The reply must consist of the lines from the first line of the records through the line containing "A collection of", copied exactly, with every picture omitted.

===== PROVIDED ENTRIES =====

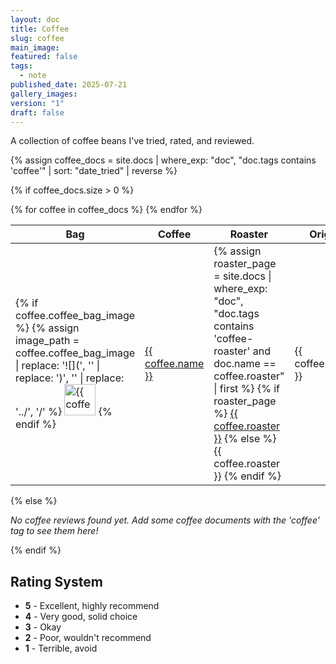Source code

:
 ```yaml
---
layout: doc
title: Coffee
slug: coffee
main_image: 
featured: false
tags:
  - note
published_date: 2025-07-21
gallery_images: 
version: "1"
draft: false
---
```

A collection of coffee beans I've tried, rated, and reviewed.

{% assign coffee_docs = site.docs | where_exp: "doc", "doc.tags contains 'coffee'" | sort: "date_tried" | reverse %}

{% if coffee_docs.size > 0 %}
<div class="coffee-database">
  <table>
    <thead>
      <tr>
        <th>Bag</th>
        <th>Coffee</th>
        <th>Roaster</th>
        <th>Origin</th>
        <th>Rating</th>
        <th>Price</th>
        <th>Tried</th>
      </tr>
    </thead>
    <tbody>
      {% for coffee in coffee_docs %}
      <tr>
        <td>
          {% if coffee.coffee_bag_image %}
            {% assign image_path = coffee.coffee_bag_image | replace: '![](', '' | replace: ')', '' | replace: '../', '/' %}
            <img src="{{ image_path | relative_url }}" alt="{{ coffee.name }}" style="width: 50px; height: auto;">
          {% endif %}
        </td>
        <td><a href="{{ coffee.url | relative_url }}">{{ coffee.name }}</a></td>
        <td>
          {% assign roaster_page = site.docs | where_exp: "doc", "doc.tags contains 'coffee-roaster' and doc.name == coffee.roaster" | first %}
          {% if roaster_page %}
            <a href="{{ roaster_page.url | relative_url }}">{{ coffee.roaster }}</a>
          {% else %}
            {{ coffee.roaster }}
          {% endif %}
        </td>
        <td>{{ coffee.origin }}</td>
        <td>{{ coffee.rating_1-5 }}/5</td>
        <td>{{ coffee.date_tried }}</td>
      </tr>
      {% endfor %}
    </tbody>
  </table>
</div>
{% else %}
<p><em>No coffee reviews found yet. Add some coffee documents with the 'coffee' tag to see them here!</em></p>
{% endif %}

## Rating System
- **5** - Excellent, highly recommend  
- **4** - Very good, solid choice
- **3** - Okay
- **2** - Poor, wouldn't recommend
- **1** - Terrible, avoid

=====

RESULT:
Source code

:
 ```yaml
---
layout: doc
title: Coffee
slug: coffee
main_image: 
featured: false
tags:
  - note
published_date: 2025-07-21
gallery_images: 
version: "1"
draft: false
---
```

A collection of coffee beans I've tried, rated, and reviewed.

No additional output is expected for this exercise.